In the quest to create solutions, I find that it is a best practice to first define the problem (crazy, I know). This bears stating because in countless systems, there is a lack of intentional tool selection and training to provide adequate opportunities to genuinely reflect on our craft or create processes that will support educators as they engage in meaningful professional development. By definition, “reflection” is defined by our friends at Dictionary.com with 7 different meanings. For our purposes, we will utilize  “a thought occurring in consideration or meditation” and “a fixing of the thoughts on something; careful consideration.” Reflection can occur independently or in teams, but in my opinion must must have relevance to each individual engaged in the process.

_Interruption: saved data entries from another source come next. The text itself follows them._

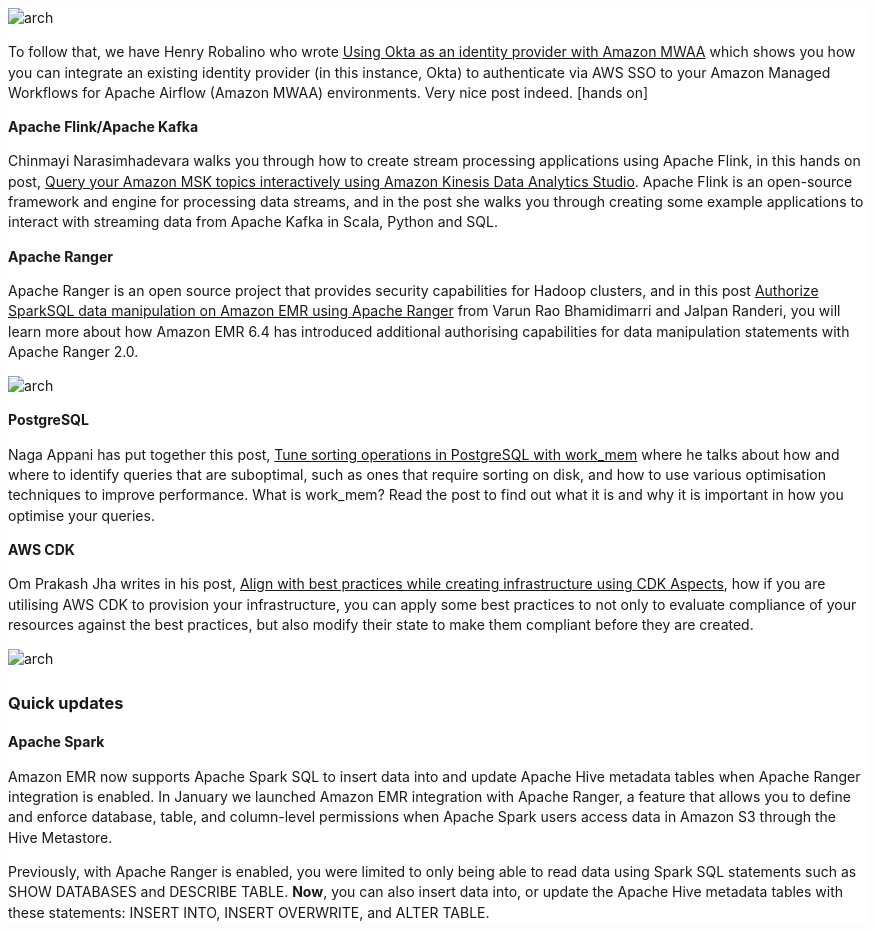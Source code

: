 ![arch](https://d2908q01vomqb2.cloudfront.net/ca3512f4dfa95a03169c5a670a4c91a19b3077b4/2021/09/27/ramadu_dag_mwaa_f1.png)

To follow that, we have Henry Robalino who wrote [Using Okta as an identity provider with Amazon MWAA](https://aws.amazon.com/blogs/compute/using-okta-as-an-identity-provider-with-amazon-mwaa/) which shows you how you can integrate an existing identity provider (in this instance, Okta) to authenticate via AWS SSO to your Amazon Managed Workflows for Apache Airflow (Amazon MWAA) environments. Very nice post indeed. [hands on]

**Apache Flink/Apache Kafka**

Chinmayi Narasimhadevara walks you through how to create stream processing applications using Apache Flink, in this hands on post, [Query your Amazon MSK topics interactively using Amazon Kinesis Data Analytics Studio](https://aws.amazon.com/blogs/big-data/query-your-amazon-msk-topics-interactively-using-amazon-kinesis-data-analytics-studio/). Apache Flink is an open-source framework and engine for processing data streams, and in the post she walks you through creating some example applications to interact with streaming data from Apache Kafka in Scala, Python and SQL.

**Apache Ranger**

Apache Ranger is an open source project that provides security capabilities for Hadoop clusters, and in this post [Authorize SparkSQL data manipulation on Amazon EMR using Apache Ranger](https://aws.amazon.com/blogs/big-data/authorize-sparksql-data-manipulation-on-amazon-emr-using-apache-ranger/) from Varun Rao Bhamidimarri and Jalpan Randeri, you will learn more about how Amazon EMR 6.4 has introduced additional authorising capabilities for data manipulation statements with Apache Ranger 2.0.

![arch](https://d2908q01vomqb2.cloudfront.net/b6692ea5df920cad691c20319a6fffd7a4a766b8/2021/10/04/Ranger-Spark-feature.png)

**PostgreSQL**

Naga Appani has put together this post, [Tune sorting operations in PostgreSQL with work_mem](https://aws.amazon.com/blogs/database/tune-sorting-operations-in-postgresql-with-work_mem/) where he talks about how and where to identify queries that are suboptimal, such as ones that require sorting on disk, and how to use various optimisation techniques to improve performance. What is work_mem? Read the post to find out what it is and why it is important in how you optimise your queries.

**AWS CDK**

Om Prakash Jha writes in his post, [Align with best practices while creating infrastructure using CDK Aspects](https://aws.amazon.com/blogs/devops/align-with-best-practices-while-creating-infrastructure-using-cdk-aspects/), how if you are utilising AWS CDK to provision your infrastructure, you can apply some best practices to not only to evaluate compliance of your resources against the best practices, but also modify their state to make them compliant before they are created.

![arch](https://d2908q01vomqb2.cloudfront.net/7719a1c782a1ba91c031a682a0a2f8658209adbf/2021/09/27/cdk-lifecycle.png)

### Quick updates

**Apache Spark**

Amazon EMR now supports Apache Spark SQL to insert data into and update Apache Hive metadata tables when Apache Ranger integration is enabled. In January we launched Amazon EMR integration with Apache Ranger, a feature that allows you to define and enforce database, table, and column-level permissions when Apache Spark users access data in Amazon S3 through the Hive Metastore. 

Previously, with Apache Ranger is enabled, you were limited to only being able to read data using Spark SQL statements such as SHOW DATABASES and DESCRIBE TABLE. **Now**, you can also insert data into, or update the Apache Hive metadata tables with these statements: INSERT INTO, INSERT OVERWRITE, and ALTER TABLE.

Instructional coaching did not exist at this point in my career (at least in a meaningful way) and I am convinced that if it had, I would have been a better teacher. Fortunately, I was surrounded by colleagues that mentored my path, with one specific mentor who taught me the art of reflection. This mentor (who was an experienced and incredibly talented educator) provided insights into the art of teaching and helped me realize from the very beginning that I (and teachers across the land) would forever evolve and be a work in process.

My beginnings in terms of reflection were almost comical. I was a few years in and found myself writing down linear bullets about interactions with students, short cuts for the gradebook and modifications that I would make to lessons. I was mirroring what I had seen and, maybe even more so, what I believed a reflective teaching journal should look like. I continued to plot these notes for the first month or so and, as a practice, I felt some relief from the stress of over processing mistakes, celebrating epiphanies that would certainly improve my lessons, units and instruction the next time around. Things continued and I began to notice a lull in the depth and frequency of my reflective insights. I was using a system that, while helpful for my mentor, did not have sustainable relevance in terms of my own growth.

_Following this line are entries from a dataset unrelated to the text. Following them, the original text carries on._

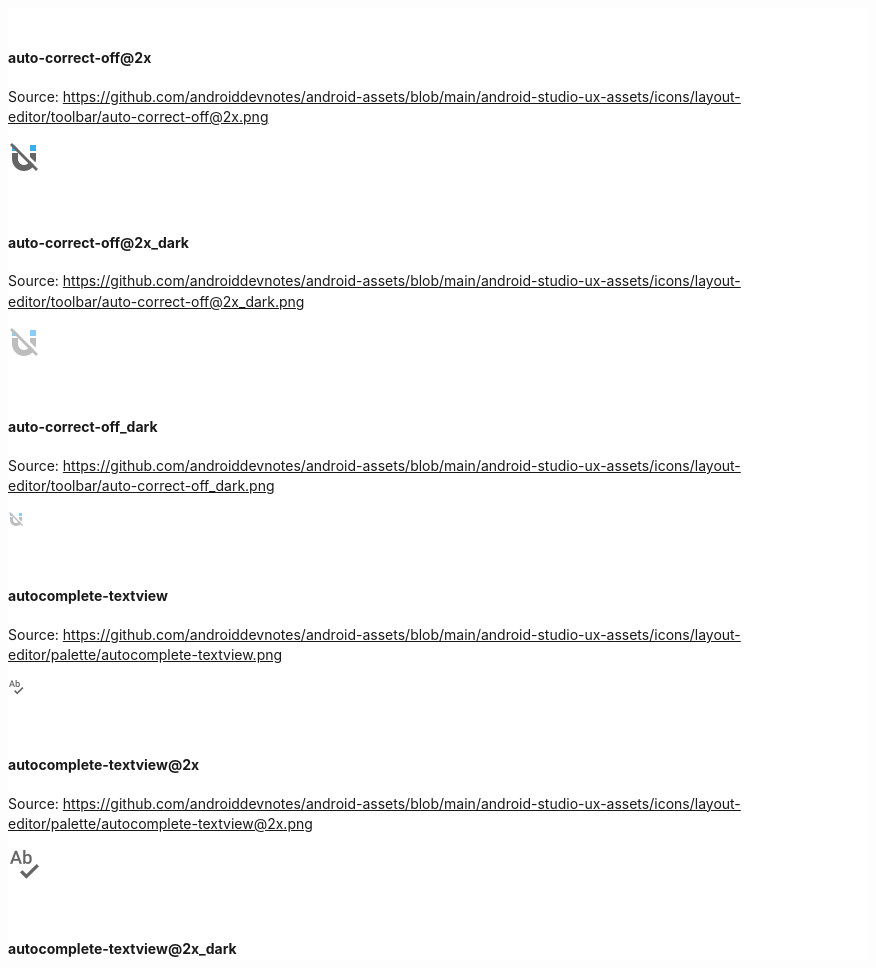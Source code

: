 <br>

#### auto-correct-off@2x

Source: https://github.com/androiddevnotes/android-assets/blob/main/android-studio-ux-assets/icons/layout-editor/toolbar/auto-correct-off@2x.png

![](https://github.com/androiddevnotes/android-assets/blob/main/android-studio-ux-assets/icons/layout-editor/toolbar/auto-correct-off@2x.png)

<br>

#### auto-correct-off@2x_dark

Source: https://github.com/androiddevnotes/android-assets/blob/main/android-studio-ux-assets/icons/layout-editor/toolbar/auto-correct-off@2x_dark.png

![](https://github.com/androiddevnotes/android-assets/blob/main/android-studio-ux-assets/icons/layout-editor/toolbar/auto-correct-off@2x_dark.png)

<br>

#### auto-correct-off_dark

Source: https://github.com/androiddevnotes/android-assets/blob/main/android-studio-ux-assets/icons/layout-editor/toolbar/auto-correct-off_dark.png

![](https://github.com/androiddevnotes/android-assets/blob/main/android-studio-ux-assets/icons/layout-editor/toolbar/auto-correct-off_dark.png)

<br>

#### autocomplete-textview

Source: https://github.com/androiddevnotes/android-assets/blob/main/android-studio-ux-assets/icons/layout-editor/palette/autocomplete-textview.png

![](https://github.com/androiddevnotes/android-assets/blob/main/android-studio-ux-assets/icons/layout-editor/palette/autocomplete-textview.png)

<br>

#### autocomplete-textview@2x

Source: https://github.com/androiddevnotes/android-assets/blob/main/android-studio-ux-assets/icons/layout-editor/palette/autocomplete-textview@2x.png

![](https://github.com/androiddevnotes/android-assets/blob/main/android-studio-ux-assets/icons/layout-editor/palette/autocomplete-textview@2x.png)

<br>

#### autocomplete-textview@2x_dark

I went back to my mentor and once again shared my struggle. I saw the value in the practice, but needed to find a way in which it made sense to me. It was at this time that I embraced the artistic side of who I was, and came out of my cocoon as a reflective practitioner. I began crafting graffiti like pictorial notes of my teaching and, as I found my stride, began proactively using the same process to design lessons that I had not delivered. I had found a system that worked for me, by me.

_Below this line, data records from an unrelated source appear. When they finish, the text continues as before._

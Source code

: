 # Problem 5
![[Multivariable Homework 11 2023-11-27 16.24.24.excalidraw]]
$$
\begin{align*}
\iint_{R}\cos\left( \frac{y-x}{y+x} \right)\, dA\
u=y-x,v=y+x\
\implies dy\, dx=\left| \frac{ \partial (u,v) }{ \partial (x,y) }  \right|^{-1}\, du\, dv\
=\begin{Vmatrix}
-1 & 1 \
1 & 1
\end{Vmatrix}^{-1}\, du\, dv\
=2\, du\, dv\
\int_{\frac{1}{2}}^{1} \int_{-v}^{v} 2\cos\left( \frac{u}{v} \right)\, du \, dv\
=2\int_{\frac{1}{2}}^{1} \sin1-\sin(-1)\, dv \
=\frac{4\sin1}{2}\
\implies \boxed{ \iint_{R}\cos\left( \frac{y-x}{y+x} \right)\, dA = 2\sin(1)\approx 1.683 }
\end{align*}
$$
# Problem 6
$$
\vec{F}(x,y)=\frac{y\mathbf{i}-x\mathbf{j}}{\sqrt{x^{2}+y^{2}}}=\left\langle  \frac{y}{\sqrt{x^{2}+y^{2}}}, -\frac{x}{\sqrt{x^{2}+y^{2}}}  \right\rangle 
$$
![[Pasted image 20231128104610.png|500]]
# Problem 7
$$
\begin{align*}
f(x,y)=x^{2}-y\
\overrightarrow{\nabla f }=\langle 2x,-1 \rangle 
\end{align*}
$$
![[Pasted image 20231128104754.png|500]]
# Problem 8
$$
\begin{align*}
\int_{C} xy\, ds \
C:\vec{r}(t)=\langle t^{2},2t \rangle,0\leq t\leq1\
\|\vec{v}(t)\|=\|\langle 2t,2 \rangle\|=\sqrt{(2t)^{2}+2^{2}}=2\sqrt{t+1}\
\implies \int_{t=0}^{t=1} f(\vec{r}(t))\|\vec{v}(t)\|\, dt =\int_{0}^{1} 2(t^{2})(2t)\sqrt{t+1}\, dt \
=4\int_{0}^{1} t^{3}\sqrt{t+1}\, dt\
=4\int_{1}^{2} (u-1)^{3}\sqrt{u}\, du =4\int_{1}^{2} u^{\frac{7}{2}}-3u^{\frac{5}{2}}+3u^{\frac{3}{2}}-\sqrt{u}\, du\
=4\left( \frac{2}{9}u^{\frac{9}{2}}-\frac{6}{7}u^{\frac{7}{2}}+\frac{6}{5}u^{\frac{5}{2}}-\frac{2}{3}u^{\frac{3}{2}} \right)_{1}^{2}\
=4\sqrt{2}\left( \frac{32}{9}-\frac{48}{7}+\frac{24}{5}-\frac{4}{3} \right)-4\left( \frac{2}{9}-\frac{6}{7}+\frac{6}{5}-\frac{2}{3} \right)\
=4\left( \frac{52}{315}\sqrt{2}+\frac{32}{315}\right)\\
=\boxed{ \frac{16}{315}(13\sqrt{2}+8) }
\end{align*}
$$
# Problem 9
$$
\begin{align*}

By learning how to reflect meaningfully, it opened my world to increased learner empathy and a decreased stress, to the renewed realization that the most beautiful part of learning is that it is not contingent upon perfection. I began to design and dismantle boxes that existed because I created them, and started to deliver the humility that is associated with failing forward. I had found excitement in growth and began to look at systems that could provide these same insights to staff and students alike.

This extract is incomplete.